The phrase a/the ghost of a smile was not included in either idioms dictionary, and was investigated because of its similarity to a/the ghost of a chance (though without the negative patterning of the latter). It was found with both articles in the BNC, five tokens with a and seven with the (ignoring one with a prenominal modifier). Examples are:

‘He bowed his head a fraction, a ghost of a smile on his mouth.’

‘The ghost of a smile glimmered in his eyes.’

The next phrase, do sb a/the world of good, is presented in a number of dictionaries in just this way (i.e. with either article), and evidence from the BNC suggests that both forms are used indifferently. There are 31 tokens in all in the BNC, 14 with a and 17 with the. Examples with each article are:

‘… this type of exercise will do you the world of good.’

‘A good run in pastures new would do you a world of good.’

The last of the phrases listed above is a/the means to an end. In this case the preferred form, both in dictionaries and in the corpus consulted, is clearly the version with a. In the BNC there are 65 examples of a means to an end and six of the means to an end. Examples of the two forms are:

‘All this could not have been achieved without Macintosh computers, but again, they were only the means to an end.’

‘There is considerable debate about the value of education for its own sake, rather than as a means to an end.’

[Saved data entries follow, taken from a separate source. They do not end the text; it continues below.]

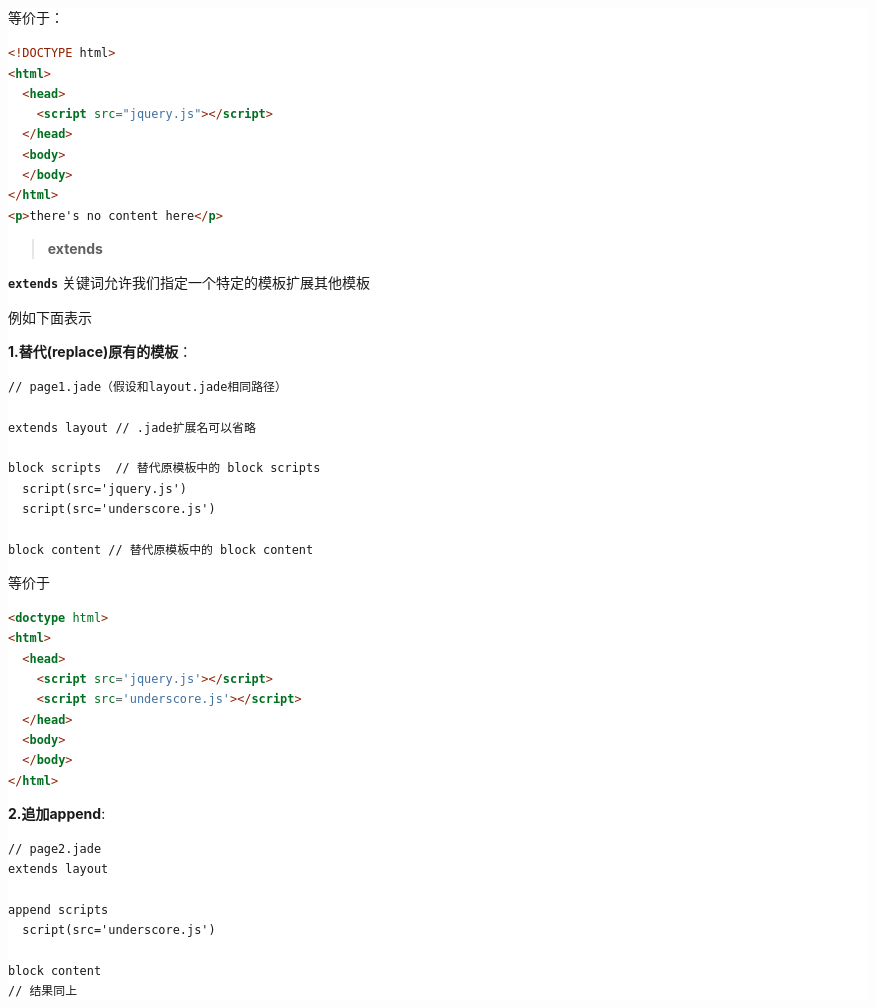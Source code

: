 等价于：

```html
<!DOCTYPE html>
<html>
  <head>
    <script src="jquery.js"></script>
  </head>
  <body>
  </body>
</html>
<p>there's no content here</p>
```

> **extends**

**`extends`** 关键词允许我们指定一个特定的模板扩展其他模板

例如下面表示

**1.替代(replace)原有的模板**：

```jade
// page1.jade（假设和layout.jade相同路径）

extends layout // .jade扩展名可以省略

block scripts  // 替代原模板中的 block scripts
  script(src='jquery.js')
  script(src='underscore.js')

block content // 替代原模板中的 block content
```

等价于
	
```html
<doctype html>
<html>
  <head>
	<script src='jquery.js'></script>
	<script src='underscore.js'></script>
  </head>
  <body>
  </body>
</html>
```


**2.追加append**:

```jade
// page2.jade
extends layout

append scripts
  script(src='underscore.js')

block content
// 结果同上
```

Lastly in this section I will mention two pairs of related phrases. The first, included in CIDI, is one way or the other/one way or another, and the second is one after another/one after the other. Of course, these phrases do not contain the word an, at least not as a separately written word, so strictly speaking they should not form part of this study. However, it should not be forgotten that there is no a priori reason why the phrase an other should not have become the norm in modern English; compare Sinclair’s comments regarding the compound nature of the ‘phrase’ of course and the ‘words’ maybe, anyway and another ([10], p. 321).

The expression with the word way is accompanied by one example sentence in CIDI: ‘One way or the other, I’m going to finish this job next week.’ An example with another from the BNC is: ‘One way or another, I’ll get into the garden. So it doesn’t matter what happens!’. It should be noted, however, that the two phrases can be used in different ways, and are not always interchangeable. For example, in the following extract it would not have been possible to use the form with another. ‘Claims that it shortened the war by several years cannot be proved one way or the other’. For more discussion of the phraseological nature of the word way, see [3].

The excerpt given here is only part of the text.